La capacité actuelle des scientifiques de prévoir si de telles modifications entraîneront des effets sur la santé défavorables est limitée, et plus de recherche est nécessaire dans cet endroit, le comité averti. Dans certains cas, le bilan devrait continuer après que les produits soient sur le marché -- particulièrement pour des nourritures avec les substances neuves ou les profils nutritifs exceptionnels -- pour évaluer et valider à quel point les bilans de pré-marché fonctionnent. Les barrages à ce type de contrôle existent, cependant. Par exemple, actuel il n'y a aucune voie de suivre les nourritures modifiées dans le marché ou de recenser les consommateurs qui les ont employés. Le comité a invité les agences à améliorer leur capacité de trouver des tendances du consommateur en achetant les nourritures génétiquement modifiées, et d'activer la capacité de poursuite de ces nourritures. En outre, on devrait développer de meilleurs outils épidémiologiques et d'étude qui peuvent trouver des changements de la santé de la population qui peut être provoquée par ces nourritures.

Le comité a été également invité à examiner des éditions de sécurité liées aux nourritures des animaux copiés. Le bilan de sécurité des nourritures de ces animaux devrait également se concentrer sur le produit lui-même plutôt que le procédé employé pour le produire, a indiqué le comité, qui a recommandé que les bilans comparent des nourritures des animaux copiés à ceux des animaux noncloned. Actuellement, il n'y a aucune preuve que les nourritures des animaux copiés posent un risque accru aux consommateurs. Cependant, des animaux copiés qui sont conçus pour produire des pharmaceutiques devraient être maintenus d'entrer dans la chaîne alimentaire, le comité indiqué.

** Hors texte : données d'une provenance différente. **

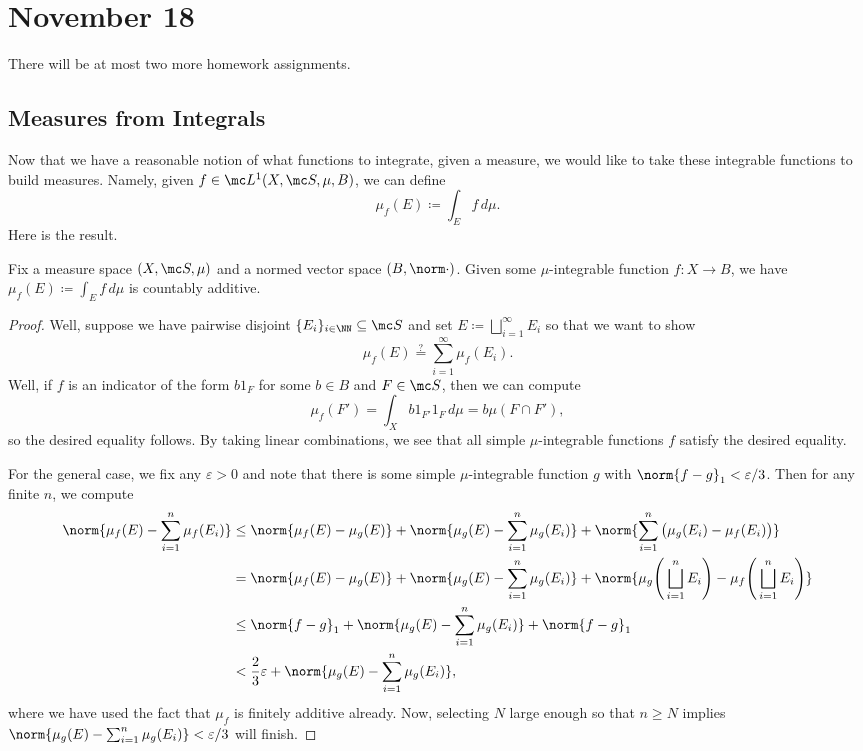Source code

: \documentclass[../notes.tex]{subfiles}
\begin{document}
\section{November 18}

There will be at most two more homework assignments.

\subsection{Measures from Integrals}
Now that we have a reasonable notion of what functions to integrate, given a measure, we would like to take these integrable functions to build measures. Namely, given $f\in\mc L^1(X,\mc S,\mu,B)$, we can define
\[\mu_f(E)\coloneqq\int_Ef\,d\mu.\]
Here is the result.
\begin{proposition}
	Fix a measure space $(X,\mc S,\mu)$ and a normed vector space $(B,\norm\cdot)$. Given some $\mu$-integrable function $f\colon X\to B$, we have $\mu_f(E)\coloneqq\int_Ef\,d\mu$ is countably additive.
\end{proposition}
\begin{proof}
	Well, suppose we have pairwise disjoint $\{E_i\}_{i\in\NN}\subseteq\mc S$ and set $E\coloneqq\bigsqcup_{i=1}^\infty E_i$ so that we want to show
	\[\mu_f(E)\stackrel?=\sum_{i=1}^\infty\mu_f(E_i).\]
	Well, if $f$ is an indicator of the form $b1_F$ for some $b\in B$ and $F\in\mc S$, then we can compute
	\[\mu_f(F')=\int_Xb1_{F'}1_F\,d\mu=b\mu(F\cap F'),\]
	so the desired equality follows. By taking linear combinations, we see that all simple $\mu$-integrable functions $f$ satisfy the desired equality.

	For the general case, we fix any $\varepsilon>0$ and note that there is some simple $\mu$-integrable function $g$ with $\norm{f-g}_1<\varepsilon/3$. Then for any finite $n$, we compute
	\begin{align*}
		\norm{\mu_f(E)-\sum_{i=1}^n\mu_f(E_i)} &\le \norm{\mu_f(E)-\mu_g(E)} + \norm{\mu_g(E)-\sum_{i=1}^n\mu_g(E_i)}+\norm{\sum_{i=1}^n\big(\mu_g(E_i)-\mu_f(E_i)\big)} \\
		&= \norm{\mu_f(E)-\mu_g(E)}+\norm{\mu_g(E)-\sum_{i=1}^n\mu_g(E_i)}+\norm{\mu_g\Bigg(\bigsqcup_{i=1}^nE_i\Bigg)-\mu_f\Bigg(\bigsqcup_{i=1}^nE_i\Bigg)} \\
		&\le \norm{f-g}_1+\norm{\mu_g(E)-\sum_{i=1}^n\mu_g(E_i)}+\norm{f-g}_1 \\
		&< \frac23\varepsilon+\norm{\mu_g(E)-\sum_{i=1}^n\mu_g(E_i)},
	\end{align*}
	where we have used the fact that $\mu_f$ is finitely additive already. Now, selecting $N$ large enough so that $n\ge N$ implies $\norm{\mu_g(E)-\sum_{i=1}^n\mu_g(E_i)}<\varepsilon/3$ will finish.
\end{proof}
\end{document}
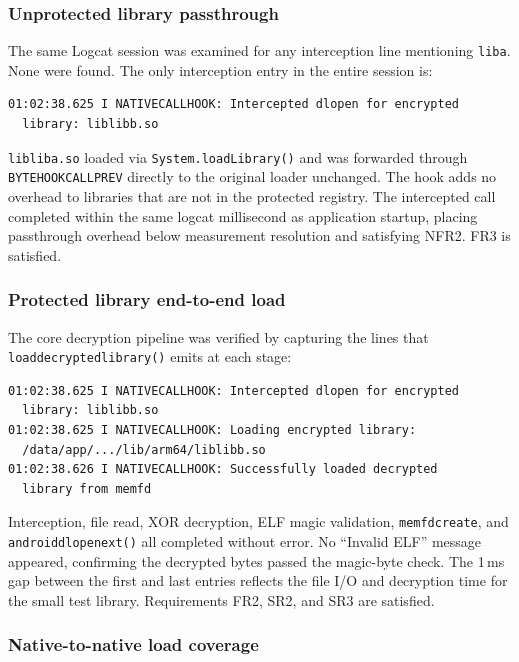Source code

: \documentclass[11pt,a4paper]{report}
\renewcommand\_{{\textunderscore\allowbreak}}
\begin{document}
\subsubsection{Unprotected library passthrough}

The same Logcat session was examined for any interception line mentioning \texttt{liba}. None were found. The only interception entry in the entire session is:

\begin{verbatim}
01:02:38.625 I NATIVECALLHOOK: Intercepted dlopen for encrypted
  library: liblibb.so
\end{verbatim}

\texttt{libliba.so} loaded via \texttt{System.loadLibrary()} and was forwarded through \texttt{BYTEHOOK\_CALL\_\allowbreak PREV} directly to the original loader unchanged. The hook adds no overhead to libraries that are not in the protected registry. The intercepted call completed within the same logcat millisecond as application startup, placing passthrough overhead below measurement resolution and satisfying NFR2. FR3 is satisfied.

\subsubsection{Protected library end-to-end load}

The core decryption pipeline was verified by capturing the lines that \texttt{load\_decrypted\_library()} emits at each stage:

\begin{verbatim}
01:02:38.625 I NATIVECALLHOOK: Intercepted dlopen for encrypted
  library: liblibb.so
01:02:38.625 I NATIVECALLHOOK: Loading encrypted library:
  /data/app/.../lib/arm64/liblibb.so
01:02:38.626 I NATIVECALLHOOK: Successfully loaded decrypted
  library from memfd
\end{verbatim}

Interception, file read, XOR decryption, ELF magic validation, \texttt{memfd\_create}, and \texttt{android\_dlopen\_\allowbreak ext()} all completed without error. No ``Invalid ELF'' message appeared, confirming the decrypted bytes passed the magic-byte check. The 1\,ms gap between the first and last entries reflects the file I/O and decryption time for the small test library. Requirements FR2, SR2, and SR3 are satisfied.

\subsubsection{Native-to-native load coverage}
\end{document}
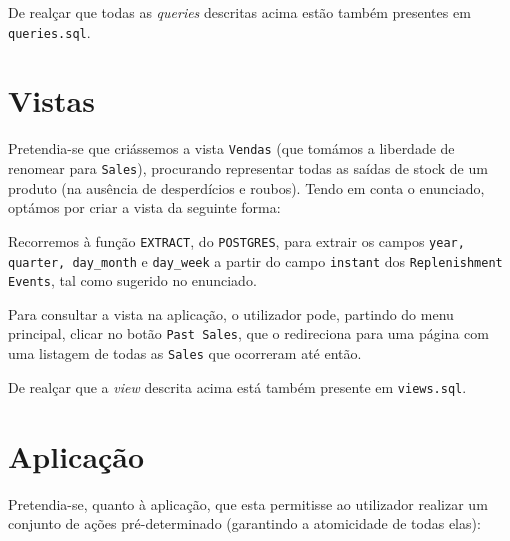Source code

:\documentclass[12pt,a4paper]{article}
\begin{document}
  De realçar que todas as \textit{queries} descritas acima estão também
  presentes em \texttt{queries.sql}.

  \section*{Vistas}


  Pretendia-se que criássemos a vista \texttt{Vendas} (que tomámos a liberdade de renomear
  para \texttt{Sales}), procurando representar todas as saídas de stock de um produto
  (na ausência de desperdícios e roubos). Tendo em conta o enunciado, optámos por criar
  a vista da seguinte forma:

  

  Recorremos à função \texttt{EXTRACT}, do \texttt{POSTGRES}, para extrair os campos \texttt{year, 
  quarter, day\_month} e \texttt{day\_week} a partir do campo \texttt{instant} dos
  \texttt{Replenishment Events}, tal como sugerido no enunciado.

  Para consultar a vista na aplicação, o utilizador pode, partindo do menu principal,
  clicar no botão \texttt{Past Sales}, que o redireciona para uma página com uma
  listagem de todas as \texttt{Sales} que ocorreram até então.

  De realçar que a \textit{view} descrita acima está também presente em \texttt{views.sql}.

  \section*{Aplicação}


  Pretendia-se, quanto à aplicação, que esta permitisse ao utilizador realizar um conjunto
  de ações pré-determinado (garantindo a atomicidade de todas elas):
\end{document}
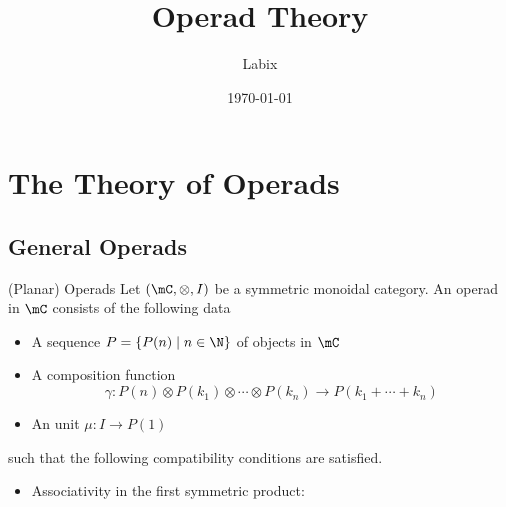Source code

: \documentclass[a4paper]{article}
\title{Operad Theory}
\author{Labix}
\date{\today}
\begin{document}
\maketitle
\begin{abstract}
\begin{itemize}
\end{itemize}
\end{abstract}
\pagebreak
\tableofcontents
\pagebreak

\section{The Theory of Operads}
\subsection{General Operads}
\begin{defn}{(Planar) Operads}{} Let $(\mC,\otimes,I)$ be a symmetric monoidal category. An operad in $\mC$ consists of the following data
\begin{itemize}
\item A sequence $P=\{P(n)\;|\;n\in\N\}$ of objects in $\mC$
\item A composition function $$\gamma:P(n)\otimes P(k_1)\otimes\cdots\otimes P(k_n)\to P(k_1+\cdots+k_n)$$
\item An unit $\mu:I\to P(1)$
\end{itemize}
such that the following compatibility conditions are satisfied. 
\begin{itemize}
\item Associativity in the first symmetric product: \\~\\
\end{itemize}
\end{defn}
\end{document}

L'état était parrainé par le ministère de l'agriculture des États-Unis, Food and Drug Administration du département des services sociaux et de hygiène des États-Unis, et de l'Agence de Protection de l'Environnement des États-Unis. Le Conseil " Recherche " national et l'institut du médicament sont des institutions privées et sans but lucratif qui fournissent le conseil de la science et de politique sanitaire sous une charte congressionnelle. Le Conseil " Recherche " est l'arme opérante principale de l'académie nationale des sciences et du conservatoire national du bureau d'études. Un rôle de comité suit.